Assessing Historical Thinking Skills

Teaching students to write multiple-choice assessments can have multiple benefits. Laurie Mannino employs an assignment that directs the student to isolate the most significant information of the unit and distill it into an assessable question. It addresses the learning of historical content; deeper understandings of the significance of themes and historical thinking skills; familiarity with AP-style multiple-choice questions, and last but not least a certain sympathy and appreciation for the work teachers do to create multiple-choice assessments. As all experienced teachers know that to really understand something you should try to teach it to someone else. With the exercises below, Laurie guides her students through both the learning and teaching of history with an assignment of creating multiple-choice questions from their World History reading.

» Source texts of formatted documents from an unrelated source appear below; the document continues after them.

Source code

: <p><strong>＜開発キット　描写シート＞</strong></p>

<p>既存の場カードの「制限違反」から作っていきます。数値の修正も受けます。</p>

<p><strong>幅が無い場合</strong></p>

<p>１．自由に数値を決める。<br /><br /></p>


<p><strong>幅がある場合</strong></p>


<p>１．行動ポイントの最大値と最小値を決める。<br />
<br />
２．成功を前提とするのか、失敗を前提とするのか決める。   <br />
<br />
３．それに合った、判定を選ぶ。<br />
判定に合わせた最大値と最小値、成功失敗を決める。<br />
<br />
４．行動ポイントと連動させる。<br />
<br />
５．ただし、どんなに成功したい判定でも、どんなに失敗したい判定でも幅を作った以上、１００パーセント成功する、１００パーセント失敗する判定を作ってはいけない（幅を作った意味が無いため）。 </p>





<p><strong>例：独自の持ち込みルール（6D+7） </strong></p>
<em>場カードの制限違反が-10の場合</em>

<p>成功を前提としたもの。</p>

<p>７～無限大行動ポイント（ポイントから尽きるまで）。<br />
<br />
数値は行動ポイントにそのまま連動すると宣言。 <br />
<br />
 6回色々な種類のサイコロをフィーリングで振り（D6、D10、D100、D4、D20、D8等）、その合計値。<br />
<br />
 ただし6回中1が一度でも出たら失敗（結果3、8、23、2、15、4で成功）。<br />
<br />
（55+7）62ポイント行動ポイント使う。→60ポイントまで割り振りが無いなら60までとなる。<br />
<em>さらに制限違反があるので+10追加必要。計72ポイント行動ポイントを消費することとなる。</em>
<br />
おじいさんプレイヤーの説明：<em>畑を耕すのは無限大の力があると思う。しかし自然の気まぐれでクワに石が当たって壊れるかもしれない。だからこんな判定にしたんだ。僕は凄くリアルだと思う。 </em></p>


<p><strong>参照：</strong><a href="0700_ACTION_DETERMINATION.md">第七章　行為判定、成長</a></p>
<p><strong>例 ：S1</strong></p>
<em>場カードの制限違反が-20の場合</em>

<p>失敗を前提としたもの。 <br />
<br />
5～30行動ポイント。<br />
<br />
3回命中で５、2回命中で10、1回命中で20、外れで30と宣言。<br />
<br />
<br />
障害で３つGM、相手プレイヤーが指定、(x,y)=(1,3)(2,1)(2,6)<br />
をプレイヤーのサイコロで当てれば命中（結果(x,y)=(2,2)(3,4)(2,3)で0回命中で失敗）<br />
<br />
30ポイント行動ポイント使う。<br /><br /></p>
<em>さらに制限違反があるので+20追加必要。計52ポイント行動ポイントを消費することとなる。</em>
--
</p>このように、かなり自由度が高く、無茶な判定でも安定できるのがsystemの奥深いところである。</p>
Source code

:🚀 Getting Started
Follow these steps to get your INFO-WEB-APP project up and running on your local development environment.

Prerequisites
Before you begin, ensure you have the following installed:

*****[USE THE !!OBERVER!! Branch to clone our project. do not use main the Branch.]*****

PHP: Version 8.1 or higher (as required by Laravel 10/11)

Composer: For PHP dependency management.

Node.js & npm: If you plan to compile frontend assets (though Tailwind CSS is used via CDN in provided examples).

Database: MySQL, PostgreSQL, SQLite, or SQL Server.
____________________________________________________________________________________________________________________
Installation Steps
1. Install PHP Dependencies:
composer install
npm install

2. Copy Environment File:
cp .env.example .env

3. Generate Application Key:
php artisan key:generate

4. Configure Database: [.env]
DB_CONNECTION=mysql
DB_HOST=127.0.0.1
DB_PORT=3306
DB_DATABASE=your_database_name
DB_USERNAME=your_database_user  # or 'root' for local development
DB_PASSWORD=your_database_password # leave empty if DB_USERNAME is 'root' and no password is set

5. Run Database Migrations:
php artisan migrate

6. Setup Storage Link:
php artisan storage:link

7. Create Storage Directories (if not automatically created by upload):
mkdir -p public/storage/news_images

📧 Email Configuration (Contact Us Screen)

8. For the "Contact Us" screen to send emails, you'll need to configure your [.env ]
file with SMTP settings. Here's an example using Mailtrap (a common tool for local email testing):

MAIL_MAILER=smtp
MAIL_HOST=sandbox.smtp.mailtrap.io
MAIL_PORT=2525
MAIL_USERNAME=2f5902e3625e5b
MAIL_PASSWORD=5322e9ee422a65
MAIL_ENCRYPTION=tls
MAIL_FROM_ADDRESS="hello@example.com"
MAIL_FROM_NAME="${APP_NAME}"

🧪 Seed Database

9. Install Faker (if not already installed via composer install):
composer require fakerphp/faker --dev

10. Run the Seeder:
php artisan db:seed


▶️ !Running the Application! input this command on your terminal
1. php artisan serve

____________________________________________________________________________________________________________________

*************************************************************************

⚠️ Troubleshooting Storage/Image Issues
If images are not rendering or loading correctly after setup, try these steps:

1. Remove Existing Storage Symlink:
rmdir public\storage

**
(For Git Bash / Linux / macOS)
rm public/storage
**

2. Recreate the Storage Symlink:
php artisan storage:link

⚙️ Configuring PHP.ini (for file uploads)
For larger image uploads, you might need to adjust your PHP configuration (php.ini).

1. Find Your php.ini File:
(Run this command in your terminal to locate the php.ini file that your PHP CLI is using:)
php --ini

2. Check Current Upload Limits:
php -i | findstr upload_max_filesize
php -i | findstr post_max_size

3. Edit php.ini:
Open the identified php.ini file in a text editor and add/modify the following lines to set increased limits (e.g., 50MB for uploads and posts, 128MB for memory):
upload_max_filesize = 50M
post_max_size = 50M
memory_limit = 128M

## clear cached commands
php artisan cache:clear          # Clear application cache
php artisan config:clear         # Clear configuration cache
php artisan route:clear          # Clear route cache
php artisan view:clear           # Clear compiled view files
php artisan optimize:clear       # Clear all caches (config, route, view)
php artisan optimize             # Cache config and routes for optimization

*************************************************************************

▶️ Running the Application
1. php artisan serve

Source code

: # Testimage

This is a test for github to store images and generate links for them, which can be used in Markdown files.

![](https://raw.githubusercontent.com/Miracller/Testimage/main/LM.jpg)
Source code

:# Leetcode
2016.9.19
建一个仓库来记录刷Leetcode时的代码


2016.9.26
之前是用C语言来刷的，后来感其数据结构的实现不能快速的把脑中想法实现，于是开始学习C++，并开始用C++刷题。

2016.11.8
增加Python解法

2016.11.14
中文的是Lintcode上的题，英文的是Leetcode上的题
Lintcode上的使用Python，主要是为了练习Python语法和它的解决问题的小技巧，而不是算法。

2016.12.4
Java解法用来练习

     Laurie requires that the questions must be based on the AP Themes that are outlined in the College Board AP 2008-9 World History Course Description Book (or Acorn Book) online at This source ensures that the questions will not be merely information-recall and reinforces the importance of the themes of the course. Students must then follow the Basic Rules (outlined above); e.g., 5 answer choices, only one correct answer, etc. A crucial part of the assignment is that in addition to the questions, there must be an accompanying paper explaining why each correct answer choice is correct and why each incorrect choice (or distracter) is incorrect. This exercise will reinforce the information as well as refine the students' ability to relate specific information to more general themes. For AP classes in particular, but for any level World History survey, this assignment could be used either as a straight-forward assessment in the middle of a unit, it could be used as a cumulative assignment at the end of an era.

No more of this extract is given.